_Pictures paired with source code_
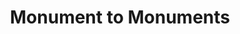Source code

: ---
pid: llg63
title: Monument to Monuments
location_transcription: Dilworth Park
coordinates: "[-75.164694146062, 39.952083234822]"
zipcode: '19146'
gen_neighborhood: South Philadelphia
neighborhood: Graduate Hospital,Naval Square,Southwest Center City
outside_phl: 
age: '16'
age_range: 13-19
instagram: 
image_file_name: llg_63.jpg
proposal_transcription: Monument Lab gets so many brilliant submissions that it would
  be impossible to display and make all of them a reality. The monument to monuments
  would be a digital box that could display pictures of all the submissions in a rotation,
  so that everyone can have a change to be part of a monument.
topic: 
topic_summary: 0, 0
type: Digital,Interactive,Digital Project,Image
keywords_other: monument lab, meta-monument
credit: Eliana Gilbert-Trachtman
image_labels: 
twitter: 
facebook: 
permalink: "/monuments/llg63/"
layout: item-page
---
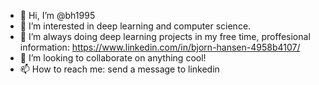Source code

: - 👋 Hi, I’m @bh1995
- 👀 I’m interested in deep learning and computer science.
- 🌱 I’m always doing deep learning projects in my free time, proffesional information: https://www.linkedin.com/in/bjorn-hansen-4958b4107/ 
- 💞️ I’m looking to collaborate on anything cool!
- 📫 How to reach me: send a message to linkedin 

<!---
bh1995/bh1995 is a ✨ special ✨ repository because its `README.md` (this file) appears on your GitHub profile.
You can click the Preview link to take a look at your changes.
--->
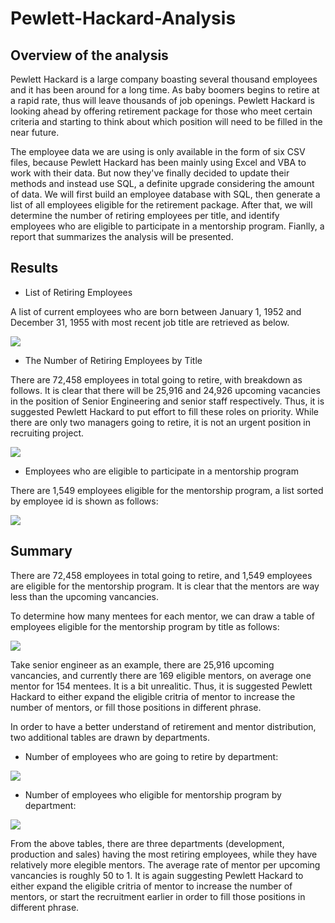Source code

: # Pewlett-Hackard-Analysis

## Overview of the analysis
Pewlett Hackard is a large company boasting several thousand employees and it has been around for a long time. As baby boomers begins to retire at a rapid rate, thus will leave thousands of job openings. Pewlett Hackard is looking ahead by offering retirement package for those who meet certain criteria and starting to think about which position will need to be filled in the near future.

The employee data we are using is only available in the form of six CSV files, because Pewlett Hackard has been mainly using Excel and VBA to work with their data. But now they've finally decided to update their methods and instead use SQL, a definite upgrade considering the amount of data. We will first build an employee database with SQL, then generate a list of all employees eligible for the retirement package. After that, we will determine the number of retiring employees per title, and identify employees who are eligible to participate in a mentorship program. Fianlly, a report that summarizes the analysis will be presented.  
## Results

* List of Retiring Employees

A list of current employees who are born between January 1, 1952 and December 31, 1955 with most recent job title are retrieved as below.

![](Analysis/screen_shots/unique_title.png)


* The Number of Retiring Employees by Title

There are 72,458 employees in total going to retire, with breakdown as follows. It is clear that there will be 25,916 and 24,926 upcoming vacancies in the position of Senior Engineering and senior staff respectively. Thus, it is suggested Pewlett Hackard to put effort to fill these roles on priority. While there are only two managers going to retire, it is not an urgent position in recruiting project. 

![](Analysis/screen_shots/retiring_title.png)

 * Employees who are eligible to participate in a mentorship program

There are 1,549 employees eligible for the mentorship program, a list sorted by employee id is shown as follows:

 ![](Analysis/screen_shots/mentorship.png)

## Summary

There are 72,458 employees in total going to retire, and 1,549 employees are eligible for the mentorship program. It is clear that the mentors are way less than the upcoming vancancies. 

To determine how many mentees for each mentor, we can draw a table of employees eligible for the mentorship program by title as follows:

 ![](Analysis/screen_shots/mentorship_title.png)

 Take senior engineer as an example, there are 25,916 upcoming vancancies, and currently there are 169 eligible mentors, on average one mentor for 154 mentees. It is a bit unrealitic. Thus, it is suggested Pewlett Hackard to either expand the eligible critria of mentor to increase the number of mentors, or fill those positions in different phrase.

 In order to have a better understand of retirement and mentor distribution, two additional tables are drawn by departments.
 
 * Number of employees who are going to retire by department:

 ![](Analysis/screen_shots/s2.png)


 * Number of employees who eligible for mentorship program by department:

 ![](Analysis/screen_shots/s3.png)

 From the above tables, there are three departments (development, production and sales) having the most retiring employees, while they have relatively more elegible mentors. The average rate of mentor per upcoming vancancies is roughly 50 to 1. It is again suggesting Pewlett Hackard to either expand the eligible critria of mentor to increase the number of mentors, or start the recruitment earlier in order to fill those positions in different phrase.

_Exercise goal_
Return a copy of every line in the records that includes the string "most".

_Answer space_
A list of current employees who are born between January 1, 1952 and December 31, 1955 with most recent job title are retrieved as below.
 From the above tables, there are three departments (development, production and sales) having the most retiring employees, while they have relatively more elegible mentors. The average rate of mentor per upcoming vancancies is roughly 50 to 1. It is again suggesting Pewlett Hackard to either expand the eligible critria of mentor to increase the number of mentors, or start the recruitment earlier in order to fill those positions in different phrase.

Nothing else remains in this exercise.